Recently, semiconductor giant Intel announced plans to purchase switch chip firm Barefoot Networks. The Santa Clara, California-based startup has made its name by creating high-speed, low latency programmable Ethernet switch silicon and software. Now, Intel can use its acquisition’s technology to take on market leader Broadcom in the highly lucrative data center market.
Though Intel did not disclose the financial terms of its purchase, the corporation noted that it intends to complete the transaction by the end of the third quarter.
What Makes Barefoot’s Chips Special
Founded in 2014, Barefoot has found success in a highly competitive data center sector thanks to the multifaceted nature of its offerings.
The company’s flagship product is a line of programmable application-specific integrated circuit (ASIC) switch chips called Tofino. First released in 2017, the first generation of 16 nm Tofino components ran at 6.4 Tbps. That high level of performance was enough to win the startup a Cisco supply contract.
In 2018, Barefoot released its 7 nm Tofino 2 ASIC chips, which can run at 12 Tbps. Therefore, the startup’s hardware is comparable to that of Broadcom’s highly regarded Tomahawk 3 components. Barefoot also uses open P4 to encode its chips. As such, its clients can program them to suit their particular networking needs. Accordingly, the firm has been able to outdo some of its larger legacy competitors, which tend to offer fixed-function switches.
In a press release, Intel said that Barefoot’s semiconductors would allow it to “focus on end-to-end cloud networking and infrastructure leadership.”
Just in Time
Intel picked an excellent time to expand its networking chip portfolio. In recent years, Intel has thrived by being a component supplier to cloud service providers like Amazon, Google, and Microsoft. However, that segment of the corporation’s business has taken a hit as its customers have amassed excess inventories of Ethernet switches.

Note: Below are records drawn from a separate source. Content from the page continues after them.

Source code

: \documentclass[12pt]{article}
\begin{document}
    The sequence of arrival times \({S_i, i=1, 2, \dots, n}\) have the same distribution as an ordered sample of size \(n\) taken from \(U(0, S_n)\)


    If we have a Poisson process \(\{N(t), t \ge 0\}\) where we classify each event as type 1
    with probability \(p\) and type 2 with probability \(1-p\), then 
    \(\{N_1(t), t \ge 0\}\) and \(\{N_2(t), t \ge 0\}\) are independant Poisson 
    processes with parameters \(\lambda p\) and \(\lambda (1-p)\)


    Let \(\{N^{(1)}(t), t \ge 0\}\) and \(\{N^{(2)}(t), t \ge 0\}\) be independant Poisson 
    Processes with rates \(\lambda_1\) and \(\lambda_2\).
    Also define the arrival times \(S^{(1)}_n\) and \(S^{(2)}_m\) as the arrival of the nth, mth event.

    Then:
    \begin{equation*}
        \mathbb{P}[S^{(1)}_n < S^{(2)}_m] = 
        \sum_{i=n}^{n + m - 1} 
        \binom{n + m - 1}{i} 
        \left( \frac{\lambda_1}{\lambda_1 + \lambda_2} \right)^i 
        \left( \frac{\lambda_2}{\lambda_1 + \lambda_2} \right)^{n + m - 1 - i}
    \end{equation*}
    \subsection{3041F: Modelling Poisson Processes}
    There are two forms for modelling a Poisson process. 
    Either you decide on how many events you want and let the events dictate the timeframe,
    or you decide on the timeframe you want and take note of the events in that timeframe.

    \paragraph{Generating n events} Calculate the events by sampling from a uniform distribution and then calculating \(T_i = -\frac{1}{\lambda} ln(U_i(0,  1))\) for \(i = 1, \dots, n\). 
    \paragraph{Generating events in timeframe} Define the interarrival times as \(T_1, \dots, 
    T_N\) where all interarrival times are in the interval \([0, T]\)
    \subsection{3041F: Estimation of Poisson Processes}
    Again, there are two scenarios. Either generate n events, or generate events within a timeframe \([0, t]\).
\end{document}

With its latest acquisition, Intel will be able to offer its clients new boutique, best-in-class hardware solutions. That’s not to say the corporation won’t have to fight to be the data center market leader. Broadcom has developed a new programming language that will allow its customers to add networking capability to its existing chipsets.
Furthermore, Nvidia spent $6.9 billion to buy networking components company Mellanox in March. The chipmaker purchased the firm to “optimize datacenter-scale workloads across the entire computing, networking, and storage stack.” But with its new acquisition, Intel now has the resources to become a leading full-service networking services provider.